2) Our job is to make the gospel clear. This is the heart of evangelism—telling the good news about Jesus in a way that is simple, clear, and easily understood.
3) Only the Holy Spirit can bring people to Jesus. Our work is telling the story, his work is drawing people to the Savior. If we do our part, he will certainly do his. Sometimes we get anxious and try to do his work as well. When that happens, we end up sounding like one of those fellows trying to sell encyclopedias door to door. We come across as desperate to “close the deal.” Sometimes we talk about winning people to Christ, by which we mean leading them to a place of personal decision. The term is biblical (see Proverbs 11:30), but it can be misleading. We don’t “win” people to Christ literally. Only the Holy Spirit can do that. Our part is to be faithful in sharing Christ with others.
Smart People Need Jesus Too
Today we’re looking at a very particular question that might be called a subdivision of the larger area of evangelism. In our text we have the story of Paul in Athens preaching the gospel to Epicurean and Stoic philosophers. It’s a most unusual situation that raises an important question: How do you share Christ with highly intelligent people? The question is important because most of us live in a world surrounded by people who are at least as smart as we are—and sometimes much smarter. Certainly most of us live with and work around people with college degrees, graduate degrees, and various professional degrees. And we all know people who have attained success in life and arrived at positions of some influence in the world.
How do you share the gospel with highly intelligent, well-educated, successful people? It’s not easy in most cases. There are several reasons for this:
1) Highly intelligent people often feel no need for Jesus. Their own attainments have made them feel as if they are above that or beyond it. Sometimes they simply ignore us when we try to share Christ and sometimes they respond with ridicule. In a few cases, they are so arrogant that they are offended at the very suggestion that they need a Savior.
2) We often feel intimidated by such people. Sometimes we fall into the trap of thinking that if a person has a lot of letters after his name—B.A., B.S., M.A., M.S., Ph.D., Th.D., M.D., J.D., D.D.S.—he must be unusually smart. Take it from someone who knows, letters after your name don’t necessarily correlate with intelligence. But our culture trains us to respect those letters so we may think such people don’t need the Lord (and therefore we ignore them) or we may fear rejection (and still end up ignoring them).

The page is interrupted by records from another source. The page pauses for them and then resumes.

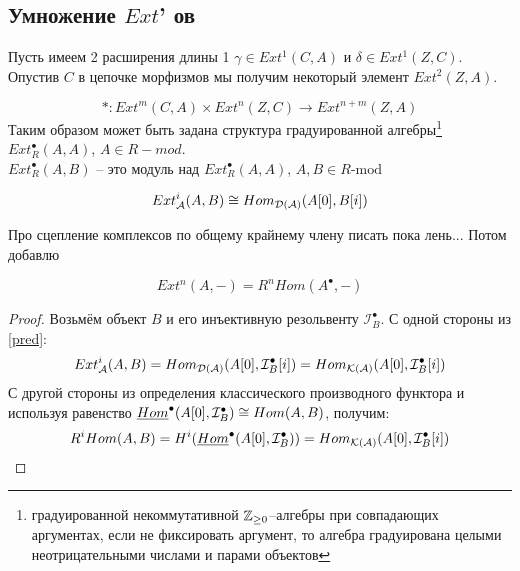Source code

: \documentclass[../main.tex]{subfiles}
\begin{document}
\subsection{Умножение $Ext$' ов}
Пусть имеем 2 расширения длины 1 $\gamma \in Ext^1(C, A)$ и $\delta \in Ext^1(Z, C)$. Опустив $C$ в цепочке морфизмов мы получим некоторый элемент $Ext^2(Z, A)$.
\bee
{}
\eee
\[
* \colon Ext^m (C, A) \times Ext^n(Z, C) \rightarrow Ext^{n+m}(Z, A)
\]
Таким образом может быть задана структура градуированной алгебры\footnote{градуированной некоммутативной $\mathbb{Z}_{\ge 0}$--алгебры при совпадающих аргументах, если не фиксировать аргумент, то алгебра градуирована целыми неотрицательными числами и парами объектов
} $Ext_{R}^\bullet (A, A)$, $A\in R-mod $.\\
$Ext_{R}^\bullet(A, B)$ -- это модуль над $Ext_{R}^\bullet(A, A)$, $A, B \in R\text{-mod} $
\begin{to_claim}
\[Ext_{\mathcal{A}}^i(A, B) \cong Hom_{\mathcal{D(A)}}(A[0], B[i])\]
\bee
\eee
\end{to_claim}
{\color{green} Про сцепление комплексов по общему крайнему члену писать пока лень... Потом добавлю}
\begin{to_claim}\label{pred}
\[
Ext^n(A, -) = R^n Hom(A^\bullet, -)
\]
\end{to_claim}
\begin{proof}
Возьмём объект $B$ и его инъективную резольвенту $\mathcal{I}_B^\bullet$. С одной стороны из \ref{pred}:
\[
Ext^i_{\mathcal{A}}(A, B) = Hom_{\mathcal{D(A)}} (A[0],\mathcal{I}_B^\bullet [i]) = Hom_{\mathcal{K(A)}}(A[0],\mathcal{I}_B^\bullet [i])
\]
С другой стороны из определения классического производного функтора и используя равенство $\underline{Hom}^\bullet(A[0], \mathcal{I}_B^\bullet) \cong Hom(A, B)$, получим:
\[
R^i Hom(A, B) = H^i(\underline{Hom}^\bullet(A[0], \mathcal{I}_B^\bullet))=Hom_{\mathcal{K(A)}}(A[0], \mathcal{I}_B^\bullet [i])
\]
\end{proof}
\end{document}
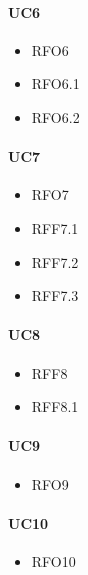 \paragraph{UC6}
\quad
\begin{multicols}{3}
    \begin{itemize}
        \item RFO6
        \item RFO6.1
        \item RFO6.2
    \end{itemize}
\end{multicols}

\paragraph{UC7}
\quad
\begin{multicols}{3}
    \begin{itemize}
        \item RFO7
        \item RFF7.1
        \item RFF7.2
        \item RFF7.3
    \end{itemize}
\end{multicols}

\paragraph{UC8}
\quad
\begin{multicols}{3}
    \begin{itemize}
        \item RFF8
        \item RFF8.1
    \end{itemize}
\end{multicols}

\paragraph{UC9}
\quad
\begin{multicols}{3}
    \begin{itemize}
        \item RFO9
    \end{itemize}
\end{multicols}

\paragraph{UC10}
\quad
\begin{multicols}{3}
    \begin{itemize}
        \item RFO10
    \end{itemize}
\end{multicols}
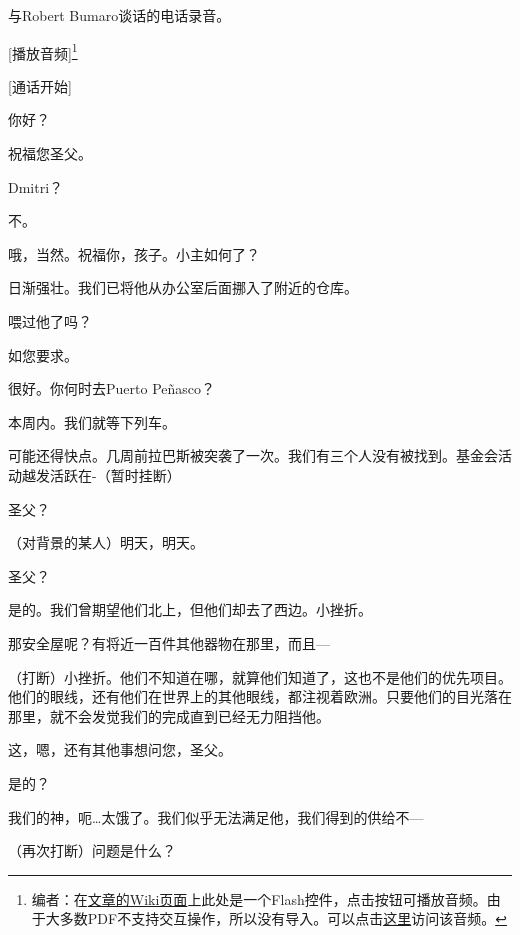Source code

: 与Robert Bumaro谈话的电话录音。 \\

[播放音频]\footnote{
编者\QIS：在\href{http://scp-wiki-cn.wikidot.com/twistedgears-kaktus-proposal}{文章的Wiki页面}上此处是一个Flash控件，点击按钮可播放音频。由于大多数PDF不支持交互操作，所以没有导入。可以点击\href{http://scp-wiki.wdfiles.com/local--files/twistedgears-kaktus-proposal/bumaro.mp3}{这里}访问该音频。
}

\begin{scpbox}

[通话开始]

你好？

祝福您圣父。

Dmitri？

不。

哦，当然。祝福你，孩子。小主如何了？

日渐强壮。我们已将他从办公室后面挪入了附近的仓库。

喂过他了吗？

如您要求。

很好。你何时去Puerto Peñasco？

本周内。我们就等下列车。

可能还得快点。几周前拉巴斯被突袭了一次。我们有三个人没有被找到。基金会活动越发活跃在-（暂时挂断）

圣父？

（对背景的某人）明天，明天。

圣父？

是的。我们曾期望他们北上，但他们却去了西边。小挫折。

那安全屋呢？有将近一百件其他器物在那里，而且—

（打断）小挫折。他们不知道在哪，就算他们知道了，这也不是他们的优先项目。他们的眼线，还有他们在世界上的其他眼线，都注视着欧洲。只要他们的目光落在那里，就不会发觉我们的完成直到已经无力阻挡他。

这，嗯，还有其他事想问您，圣父。

是的？

我们的神，呃…太饿了。我们似乎无法满足他，我们得到的供给不—

（再次打断）问题是什么？


\end{scpbox}
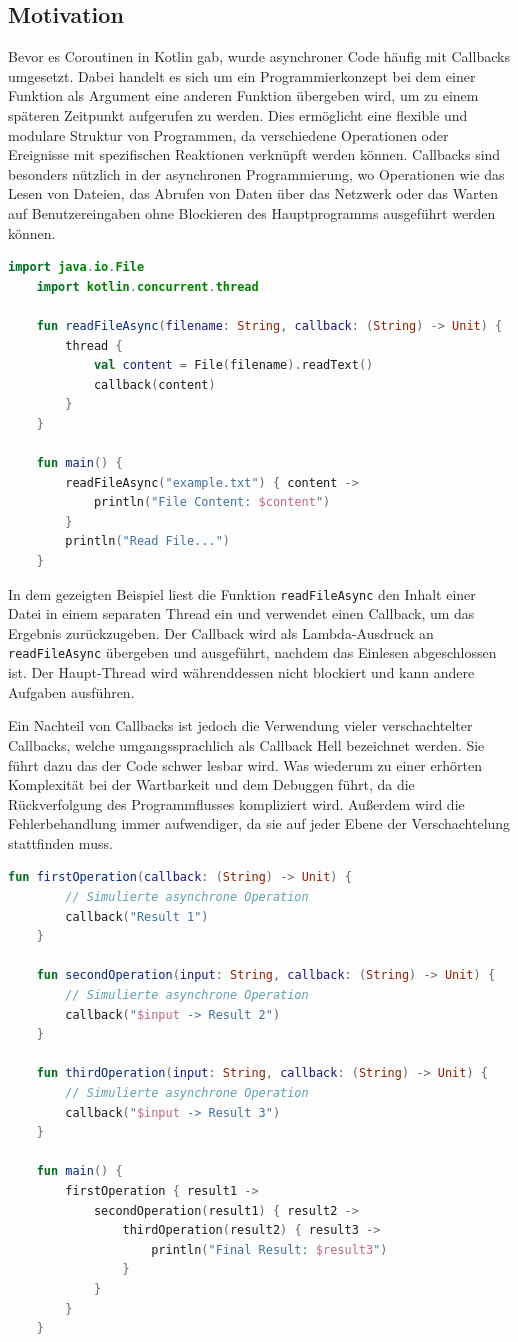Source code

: \documentclass[fontsize=12pt,paper=a4,twoside=semi,parskip=half-,headsepline,headinclude]{scrreprt}
\newcommand{\code}[1]{\texttt{#1}}
\begin{document}
\subsection{Motivation}

Bevor es Coroutinen in Kotlin gab, wurde asynchroner Code häufig mit Callbacks umgesetzt. Dabei handelt es sich um ein Programmierkonzept bei dem einer Funktion als Argument eine anderen Funktion übergeben wird, um zu einem späteren Zeitpunkt aufgerufen zu werden. Dies ermöglicht eine flexible und modulare Struktur von Programmen, da verschiedene Operationen oder Ereignisse mit spezifischen Reaktionen verknüpft werden können. Callbacks sind besonders nützlich in der asynchronen Programmierung, wo Operationen wie das Lesen von Dateien, das Abrufen von Daten über das Netzwerk oder das Warten auf Benutzereingaben ohne Blockieren des Hauptprogramms ausgeführt werden können.

\begin{lstlisting}[language=Kotlin]
	import java.io.File
	import kotlin.concurrent.thread
	
	fun readFileAsync(filename: String, callback: (String) -> Unit) {
		thread {
			val content = File(filename).readText()
			callback(content)
		}
	}
	
	fun main() {
		readFileAsync("example.txt") { content ->
			println("File Content: $content")
		}
		println("Read File...")
	}
\end{lstlisting}

In dem gezeigten Beispiel liest die Funktion \code{readFileAsync} den Inhalt einer Datei in einem separaten Thread ein und verwendet einen Callback, um das Ergebnis zurückzugeben. Der Callback wird als Lambda-Ausdruck an \code{readFileAsync} übergeben und ausgeführt, nachdem das Einlesen abgeschlossen ist. Der Haupt-Thread wird währenddessen nicht blockiert und kann andere Aufgaben ausführen.

Ein Nachteil von Callbacks ist jedoch die Verwendung vieler verschachtelter Callbacks, welche umgangssprachlich als Callback Hell bezeichnet werden. Sie führt dazu das der Code schwer lesbar wird. Was wiederum zu einer erhörten Komplexität bei der Wartbarkeit und dem Debuggen führt, da die Rückverfolgung des Programmflusses kompliziert wird. Außerdem wird die Fehlerbehandlung immer aufwendiger, da sie auf jeder Ebene der Verschachtelung stattfinden muss.

\begin{lstlisting}[language=Kotlin]
	fun firstOperation(callback: (String) -> Unit) {
		// Simulierte asynchrone Operation
		callback("Result 1")
	}
	
	fun secondOperation(input: String, callback: (String) -> Unit) {
		// Simulierte asynchrone Operation
		callback("$input -> Result 2")
	}
	
	fun thirdOperation(input: String, callback: (String) -> Unit) {
		// Simulierte asynchrone Operation
		callback("$input -> Result 3")
	}
	
	fun main() {
		firstOperation { result1 ->
			secondOperation(result1) { result2 ->
				thirdOperation(result2) { result3 ->
					println("Final Result: $result3")
				}
			}
		}
	}
\end{lstlisting}
\end{document}
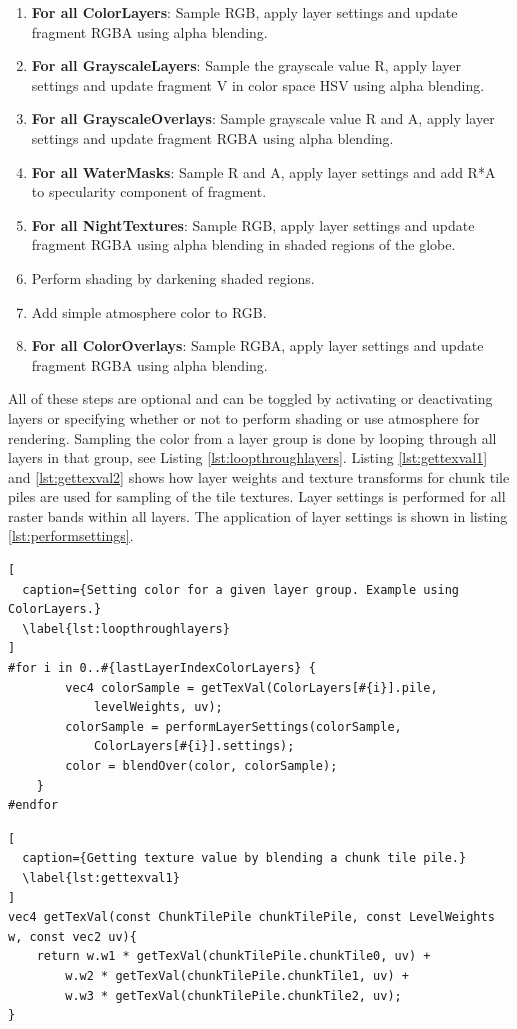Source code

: \begin{enumerate}
\item \textbf{For all ColorLayers}: Sample RGB, apply layer settings and update fragment RGBA using alpha blending.
\item \textbf{For all GrayscaleLayers}: Sample the grayscale value R, apply layer settings and update fragment V in color space HSV using alpha blending.
\item \textbf{For all GrayscaleOverlays}: Sample grayscale value R and A, apply layer settings and update fragment RGBA using alpha blending.
\item \textbf{For all WaterMasks}: Sample R and A, apply layer settings and add R*A to specularity component of fragment.
\item \textbf{For all NightTextures}: Sample RGB, apply layer settings and update fragment RGBA using alpha blending in shaded regions of the globe.
\item Perform shading by darkening shaded regions.
\item Add simple atmosphere color to RGB.
\item \textbf{For all ColorOverlays}: Sample RGBA, apply layer settings and update fragment RGBA using alpha blending.

\end{enumerate}

All of these steps are optional and can be toggled by activating or deactivating layers or specifying whether or not to perform shading or use atmosphere for rendering. Sampling the color from a layer group is done by looping through all layers in that group, see Listing \ref{lst:loopthroughlayers}. Listing \ref{lst:gettexval1} and \ref{lst:gettexval2} shows how layer weights and texture transforms for chunk tile piles are used for sampling of the tile textures. Layer settings is performed for all raster bands within all layers. The application of layer settings is shown in listing \ref{lst:performsettings}.

\begin{lstlisting}[
  caption={Setting color for a given layer group. Example using ColorLayers.} 
  \label{lst:loopthroughlayers}
]
#for i in 0..#{lastLayerIndexColorLayers} {
		vec4 colorSample = getTexVal(ColorLayers[#{i}].pile,
			levelWeights, uv);
		colorSample = performLayerSettings(colorSample,
			ColorLayers[#{i}].settings);
		color = blendOver(color, colorSample);
	}
#endfor
\end{lstlisting}

\begin{lstlisting}[
  caption={Getting texture value by blending a chunk tile pile.} 
  \label{lst:gettexval1}
]
vec4 getTexVal(const ChunkTilePile chunkTilePile, const LevelWeights w, const vec2 uv){
	return w.w1 * getTexVal(chunkTilePile.chunkTile0, uv) + 
		w.w2 * getTexVal(chunkTilePile.chunkTile1, uv) + 
		w.w3 * getTexVal(chunkTilePile.chunkTile2, uv);
}
\end{lstlisting}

Here’s my sermon in one sentence: Smart people need Jesus too. If we ignore the highly intelligent people around us, how will they ever hear the gospel? The fact that some intelligent people don’t feel their need shouldn’t stop us from sharing Christ with them.
A Junkyard of Idols
When the Apostle Paul visited Athens in the year AD 50, he faced precisely that situation. As far as we know, he was the only Christian in a city that was the intellectual capital of the world. Say the word Athens and names like Plato, Pericles, Socrates, Aristotle, Demosthenes, Zeno, and Epicurus come to mind. Even though the Golden Age of Athens was several hundred years in the past, it was still the intellectual capital of the world. If you took Harvard and Yale, added to it Cambridge and Oxford, and put all those intellectuals in one place, you would have something like Athens in its greatest years. Now this Jew from Tarsus—a converted Pharisee—visits Athens and immediately begins discussing Christianity with anyone who will listen to him.
The men of Athens were happy to see him because they loved to argue about new ideas. To them a good day always included some type of philosophical discussion so they were delighted to listen to Paul talk about this man called Jesus.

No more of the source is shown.